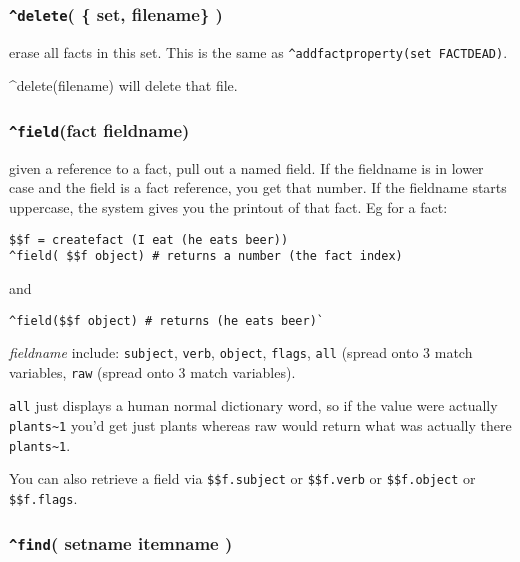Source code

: \documentclass[]{article}
\begin{document}
\subsubsection{\texorpdfstring{\texttt{\^{}delete}( \{ set, filename\}
)}{\^{}delete( \{ set, filename\} )}}\label{delete-set-filename}

erase all facts in this set. This is the same as
\texttt{\^{}addfactproperty(set\ FACTDEAD)}.

\^{}delete(filename) will delete that file.

\subsubsection{\texorpdfstring{\texttt{\^{}field}(fact
fieldname)}{\^{}field(fact fieldname)}}\label{fieldfact-fieldname}

given a reference to a fact, pull out a named field. If the fieldname is
in lower case and the field is a fact reference, you get that number. If
the fieldname starts uppercase, the system gives you the printout of
that fact. Eg for a fact:

\begin{verbatim}
$$f = createfact (I eat (he eats beer))
^field( $$f object) # returns a number (the fact index)
\end{verbatim}

and

\begin{verbatim}
^field($$f object) # returns (he eats beer)`
\end{verbatim}

\emph{fieldname} include: \texttt{subject}, \texttt{verb},
\texttt{object}, \texttt{flags}, \texttt{all} (spread onto 3 match
variables, \texttt{raw} (spread onto 3 match variables).

\texttt{all} just displays a human normal dictionary word, so if the
value were actually \texttt{plants\textasciitilde{}1} you'd get just
plants whereas raw would return what was actually there
\texttt{plants\textasciitilde{}1}.

You can also retrieve a field via \texttt{\$\$f.subject} or
\texttt{\$\$f.verb} or \texttt{\$\$f.object} or \texttt{\$\$f.flags}.

\subsubsection{\texorpdfstring{\texttt{\^{}find}( setname itemname
)}{\^{}find( setname itemname )}}\label{find-setname-itemname}
\end{document}
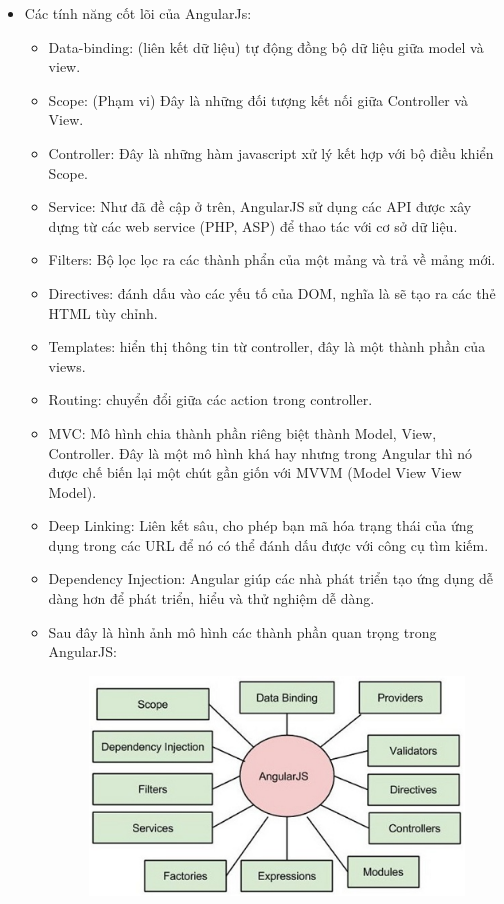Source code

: \documentclass[12pt]{article}
\begin{document}
\begin{itemize}
\item Các tính năng cốt lõi của AngularJs:
\begin{itemize}
 \item Data-binding: (liên kết dữ liệu) tự động đồng bộ dữ liệu giữa model và view.
 \item Scope: (Phạm vi) Đây là những đối tượng kết nối giữa Controller và View.
 \item Controller: Đây là những hàm javascript xử lý kết hợp với bộ điều khiển Scope.
 \item Service: Như đã đề cập ở trên, AngularJS sử dụng các API được xây dựng từ các web service (PHP, ASP) để thao tác với cơ sở dữ liệu.
 \item Filters: Bộ lọc lọc ra các thành phẩn của một mảng và trả về mảng mới.
 \item Directives:  đánh dấu vào các yếu tố của DOM, nghĩa là sẽ tạo ra các thẻ HTML tùy chỉnh.
 \item Templates: hiển thị thông tin từ controller, đây là một thành phần của views.
 \item Routing:  chuyển đổi giữa các action trong controller.
 \item MVC: Mô hình chia thành phần riêng biệt thành Model, View, Controller. Đây là một mô hình khá hay nhưng trong Angular thì nó được chế biến lại một chút gần giốn với MVVM (Model View View Model).
 \item Deep Linking: Liên kết sâu, cho phép bạn mã hóa trạng thái của ứng dụng  trong các URL  để nó có thể đánh dấu được với công cụ tìm kiếm.
 \item Dependency Injection: Angular giúp các nhà phát triển tạo ứng dụng  dễ dàng hơn để phát triển, hiểu và thử nghiệm dễ dàng.
 \item Sau đây là hình ảnh mô hình các thành phần quan trọng trong AngularJS:
\begin{figure}[H]
\centering
\includegraphics[scale = 1]{angular.png}

\end{figure}
\end{itemize}
\end{itemize}
\end{document}
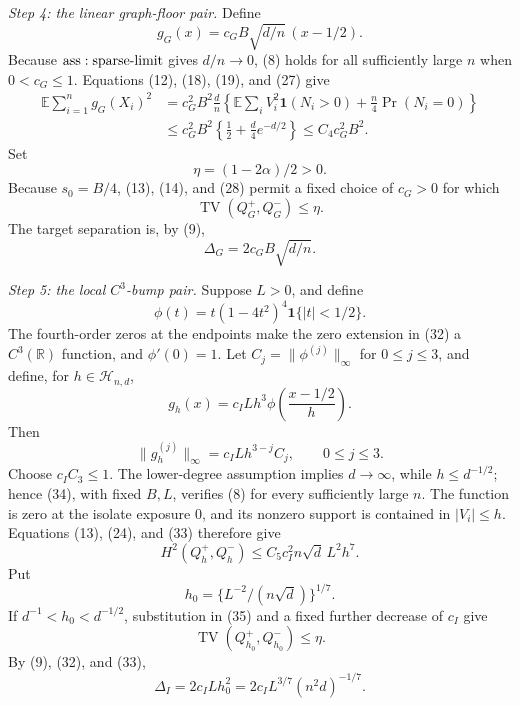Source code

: \textit{Step 4: the linear graph-floor pair.}
Define
\[
 g_G(x)=c_GB\sqrt{d/n}\,(x-1/2).
\tag{27}
\]
Because \({\rm ass:sparse\text{-}limit}\) gives \(d/n\to0\), (8) holds for all sufficiently large \(n\) when \(0<c_G\leq1\).  Equations (12), (18), (19), and (27) give
\[
 \begin{aligned}
 \mathbb E\sum_{i=1}^ng_G(X_i)^2
 &=c_G^2B^2\frac dn
 \left\{\mathbb E\sum_iV_i^2\mathbf1(N_i>0)
       +\frac n4\Pr(N_i=0)\right\}\\
 &\leq c_G^2B^2\left\{\frac12+\frac d4e^{-d/2}\right\}
 \leq C_4c_G^2B^2.
 \end{aligned}
\tag{28}
\]
Set
\[
 \eta=(1-2\alpha)/2>0.
\tag{29}
\]
Because \(s_0=B/4\), (13), (14), and (28) permit a fixed choice of \(c_G>0\) for which
\[
 \operatorname{TV}(Q_G^+,Q_G^-)\leq\eta.
\tag{30}
\]
The target separation is, by (9),
\[
 \Delta_G=2c_GB\sqrt{d/n}.
\tag{31}
\]

\textit{Step 5: the local \(C^3\)-bump pair.}
Suppose \(L>0\), and define
\[
 \phi(t)=t(1-4t^2)^4\mathbf1\{|t|<1/2\}.
\tag{32}
\]
The fourth-order zeros at the endpoints make the zero extension in (32) a \(C^3(\mathbb R)\) function, and \(\phi'(0)=1\).  Let \(C_j=\|\phi^{(j)}\|_\infty\) for \(0\leq j\leq3\), and define, for \(h\in\mathcal H_{n,d}\),
\[
 g_h(x)=c_ILh^3\phi\!\left(\frac{x-1/2}{h}\right).
\tag{33}
\]
Then
\[
 \|g_h^{(j)}\|_\infty=c_ILh^{3-j}C_j,
 \qquad 0\leq j\leq3.
\tag{34}
\]
Choose \(c_IC_3\leq1\).  The lower-degree assumption implies \(d\to\infty\), while \(h\leq d^{-1/2}\); hence (34), with fixed \(B,L\), verifies (8) for every sufficiently large \(n\).  The function is zero at the isolate exposure \(0\), and its nonzero support is contained in \(|V_i|\leq h\).  Equations (13), (24), and (33) therefore give
\[
 H^2(Q_h^+,Q_h^-)
 \leq C_5c_I^2n\sqrt d\,L^2h^7.
\tag{35}
\]
Put
\[
 h_0=\{L^{-2}/(n\sqrt d)\}^{1/7}.
\tag{36}
\]
If \(d^{-1}<h_0<d^{-1/2}\), substitution in (35) and a fixed further decrease of \(c_I\) give
\[
 \operatorname{TV}(Q_{h_0}^+,Q_{h_0}^-)\leq\eta.
\tag{37}
\]
By (9), (32), and (33),
\[
 \Delta_I=2c_ILh_0^2
 =2c_IL^{3/7}(n^2d)^{-1/7}.
\tag{38}
\]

• _EXERCISE DESCRIPTION_:
No pictures go in the copy. Set down all the data exactly.

• _ANSWER TO THE PROBLEM_:
Source code

: \documentclass[]{article}
\begin{document}
\subsubsection{\texorpdfstring{\texttt{\^{}delete}( \{ set, filename\}
)}{\^{}delete( \{ set, filename\} )}}\label{delete-set-filename}

erase all facts in this set. This is the same as
\texttt{\^{}addfactproperty(set\ FACTDEAD)}.

\^{}delete(filename) will delete that file.

\subsubsection{\texorpdfstring{\texttt{\^{}field}(fact
fieldname)}{\^{}field(fact fieldname)}}\label{fieldfact-fieldname}

given a reference to a fact, pull out a named field. If the fieldname is
in lower case and the field is a fact reference, you get that number. If
the fieldname starts uppercase, the system gives you the printout of
that fact. Eg for a fact:

\begin{verbatim}
$$f = createfact (I eat (he eats beer))
^field( $$f object) # returns a number (the fact index)
\end{verbatim}

and

\begin{verbatim}
^field($$f object) # returns (he eats beer)`
\end{verbatim}

\emph{fieldname} include: \texttt{subject}, \texttt{verb},
\texttt{object}, \texttt{flags}, \texttt{all} (spread onto 3 match
variables, \texttt{raw} (spread onto 3 match variables).

\texttt{all} just displays a human normal dictionary word, so if the
value were actually \texttt{plants\textasciitilde{}1} you'd get just
plants whereas raw would return what was actually there
\texttt{plants\textasciitilde{}1}.

You can also retrieve a field via \texttt{\$\$f.subject} or
\texttt{\$\$f.verb} or \texttt{\$\$f.object} or \texttt{\$\$f.flags}.

\subsubsection{\texorpdfstring{\texttt{\^{}find}( setname itemname
)}{\^{}find( setname itemname )}}\label{find-setname-itemname}
\end{document}
Source code

: \documentclass[12pt]{article}
\begin{document}
\begin{itemize}
\item Các tính năng cốt lõi của AngularJs:
\begin{itemize}
 \item Data-binding: (liên kết dữ liệu) tự động đồng bộ dữ liệu giữa model và view.
 \item Scope: (Phạm vi) Đây là những đối tượng kết nối giữa Controller và View.
 \item Controller: Đây là những hàm javascript xử lý kết hợp với bộ điều khiển Scope.
 \item Service: Như đã đề cập ở trên, AngularJS sử dụng các API được xây dựng từ các web service (PHP, ASP) để thao tác với cơ sở dữ liệu.
 \item Filters: Bộ lọc lọc ra các thành phẩn của một mảng và trả về mảng mới.
 \item Directives:  đánh dấu vào các yếu tố của DOM, nghĩa là sẽ tạo ra các thẻ HTML tùy chỉnh.
 \item Templates: hiển thị thông tin từ controller, đây là một thành phần của views.
 \item Routing:  chuyển đổi giữa các action trong controller.
 \item MVC: Mô hình chia thành phần riêng biệt thành Model, View, Controller. Đây là một mô hình khá hay nhưng trong Angular thì nó được chế biến lại một chút gần giốn với MVVM (Model View View Model).
 \item Deep Linking: Liên kết sâu, cho phép bạn mã hóa trạng thái của ứng dụng  trong các URL  để nó có thể đánh dấu được với công cụ tìm kiếm.
 \item Dependency Injection: Angular giúp các nhà phát triển tạo ứng dụng  dễ dàng hơn để phát triển, hiểu và thử nghiệm dễ dàng.
 \item Sau đây là hình ảnh mô hình các thành phần quan trọng trong AngularJS:
\begin{figure}[H]
\centering
\includegraphics[scale = 1]{angular.png}

\end{figure}
\end{itemize}
\end{itemize}
\end{document}
Source code

: \textit{Step 4: the linear graph-floor pair.}
Define
\[
 g_G(x)=c_GB\sqrt{d/n}\,(x-1/2).
\tag{27}
\]
Because \({\rm ass:sparse\text{-}limit}\) gives \(d/n\to0\), (8) holds for all sufficiently large \(n\) when \(0<c_G\leq1\).  Equations (12), (18), (19), and (27) give
\[
 \begin{aligned}
 \mathbb E\sum_{i=1}^ng_G(X_i)^2
 &=c_G^2B^2\frac dn
 \left\{\mathbb E\sum_iV_i^2\mathbf1(N_i>0)
       +\frac n4\Pr(N_i=0)\right\}\\
 &\leq c_G^2B^2\left\{\frac12+\frac d4e^{-d/2}\right\}
 \leq C_4c_G^2B^2.
 \end{aligned}
\tag{28}
\]
Set
\[
 \eta=(1-2\alpha)/2>0.
\tag{29}
\]
Because \(s_0=B/4\), (13), (14), and (28) permit a fixed choice of \(c_G>0\) for which
\[
 \operatorname{TV}(Q_G^+,Q_G^-)\leq\eta.
\tag{30}
\]
The target separation is, by (9),
\[
 \Delta_G=2c_GB\sqrt{d/n}.
\tag{31}
\]

\textit{Step 5: the local \(C^3\)-bump pair.}
Suppose \(L>0\), and define
\[
 \phi(t)=t(1-4t^2)^4\mathbf1\{|t|<1/2\}.
\tag{32}
\]
The fourth-order zeros at the endpoints make the zero extension in (32) a \(C^3(\mathbb R)\) function, and \(\phi'(0)=1\).  Let \(C_j=\|\phi^{(j)}\|_\infty\) for \(0\leq j\leq3\), and define, for \(h\in\mathcal H_{n,d}\),
\[
 g_h(x)=c_ILh^3\phi\!\left(\frac{x-1/2}{h}\right).
\tag{33}
\]
Then
\[
 \|g_h^{(j)}\|_\infty=c_ILh^{3-j}C_j,
 \qquad 0\leq j\leq3.
\tag{34}
\]
Choose \(c_IC_3\leq1\).  The lower-degree assumption implies \(d\to\infty\), while \(h\leq d^{-1/2}\); hence (34), with fixed \(B,L\), verifies (8) for every sufficiently large \(n\).  The function is zero at the isolate exposure \(0\), and its nonzero support is contained in \(|V_i|\leq h\).  Equations (13), (24), and (33) therefore give
\[
 H^2(Q_h^+,Q_h^-)
 \leq C_5c_I^2n\sqrt d\,L^2h^7.
\tag{35}
\]
Put
\[
 h_0=\{L^{-2}/(n\sqrt d)\}^{1/7}.
\tag{36}
\]
If \(d^{-1}<h_0<d^{-1/2}\), substitution in (35) and a fixed further decrease of \(c_I\) give
\[
 \operatorname{TV}(Q_{h_0}^+,Q_{h_0}^-)\leq\eta.
\tag{37}
\]
By (9), (32), and (33),
\[
 \Delta_I=2c_ILh_0^2
 =2c_IL^{3/7}(n^2d)^{-1/7}.
\tag{38}
\]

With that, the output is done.